*** Source records ***

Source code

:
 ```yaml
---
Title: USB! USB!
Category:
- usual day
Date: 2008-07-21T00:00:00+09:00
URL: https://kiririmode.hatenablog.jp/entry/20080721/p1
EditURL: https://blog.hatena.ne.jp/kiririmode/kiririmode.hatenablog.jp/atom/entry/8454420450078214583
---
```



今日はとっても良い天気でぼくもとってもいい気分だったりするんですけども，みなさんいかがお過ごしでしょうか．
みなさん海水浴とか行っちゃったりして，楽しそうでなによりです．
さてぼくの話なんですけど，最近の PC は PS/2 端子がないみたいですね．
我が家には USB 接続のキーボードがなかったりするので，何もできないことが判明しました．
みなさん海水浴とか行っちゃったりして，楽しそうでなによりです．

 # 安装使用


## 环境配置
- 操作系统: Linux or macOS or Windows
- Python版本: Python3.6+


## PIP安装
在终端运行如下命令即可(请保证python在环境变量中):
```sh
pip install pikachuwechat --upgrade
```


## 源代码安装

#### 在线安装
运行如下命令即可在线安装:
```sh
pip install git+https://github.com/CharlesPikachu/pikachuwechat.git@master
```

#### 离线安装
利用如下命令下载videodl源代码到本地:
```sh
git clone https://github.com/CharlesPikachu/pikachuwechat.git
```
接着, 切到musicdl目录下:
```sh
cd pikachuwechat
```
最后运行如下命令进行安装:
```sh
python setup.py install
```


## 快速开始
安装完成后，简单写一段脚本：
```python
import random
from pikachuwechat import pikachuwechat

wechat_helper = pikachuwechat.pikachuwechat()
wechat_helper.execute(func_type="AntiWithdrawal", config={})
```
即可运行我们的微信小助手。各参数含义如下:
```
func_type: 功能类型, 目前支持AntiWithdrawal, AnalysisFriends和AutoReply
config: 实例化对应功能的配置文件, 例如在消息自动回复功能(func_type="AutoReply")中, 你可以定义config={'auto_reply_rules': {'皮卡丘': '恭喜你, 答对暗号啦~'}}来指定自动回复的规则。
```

*** End of Source records ***

How to complete this task: Restate the material exactly, from its opening line to its closing one.

Solution to this task:
Source code

:
 ```yaml
---
Title: USB! USB!
Category:
- usual day
Date: 2008-07-21T00:00:00+09:00
URL: https://kiririmode.hatenablog.jp/entry/20080721/p1
EditURL: https://blog.hatena.ne.jp/kiririmode/kiririmode.hatenablog.jp/atom/entry/8454420450078214583
---
```



今日はとっても良い天気でぼくもとってもいい気分だったりするんですけども，みなさんいかがお過ごしでしょうか．
みなさん海水浴とか行っちゃったりして，楽しそうでなによりです．
さてぼくの話なんですけど，最近の PC は PS/2 端子がないみたいですね．
我が家には USB 接続のキーボードがなかったりするので，何もできないことが判明しました．
みなさん海水浴とか行っちゃったりして，楽しそうでなによりです．

 # 安装使用


## 环境配置
- 操作系统: Linux or macOS or Windows
- Python版本: Python3.6+


## PIP安装
在终端运行如下命令即可(请保证python在环境变量中):
```sh
pip install pikachuwechat --upgrade
```


## 源代码安装

#### 在线安装
运行如下命令即可在线安装:
```sh
pip install git+https://github.com/CharlesPikachu/pikachuwechat.git@master
```

#### 离线安装
利用如下命令下载videodl源代码到本地:
```sh
git clone https://github.com/CharlesPikachu/pikachuwechat.git
```
接着, 切到musicdl目录下:
```sh
cd pikachuwechat
```
最后运行如下命令进行安装:
```sh
python setup.py install
```


## 快速开始
安装完成后，简单写一段脚本：
```python
import random
from pikachuwechat import pikachuwechat

wechat_helper = pikachuwechat.pikachuwechat()
wechat_helper.execute(func_type="AntiWithdrawal", config={})
```
即可运行我们的微信小助手。各参数含义如下:
```
func_type: 功能类型, 目前支持AntiWithdrawal, AnalysisFriends和AutoReply
config: 实例化对应功能的配置文件, 例如在消息自动回复功能(func_type="AutoReply")中, 你可以定义config={'auto_reply_rules': {'皮卡丘': '恭喜你, 答对暗号啦~'}}来指定自动回复的规则。
```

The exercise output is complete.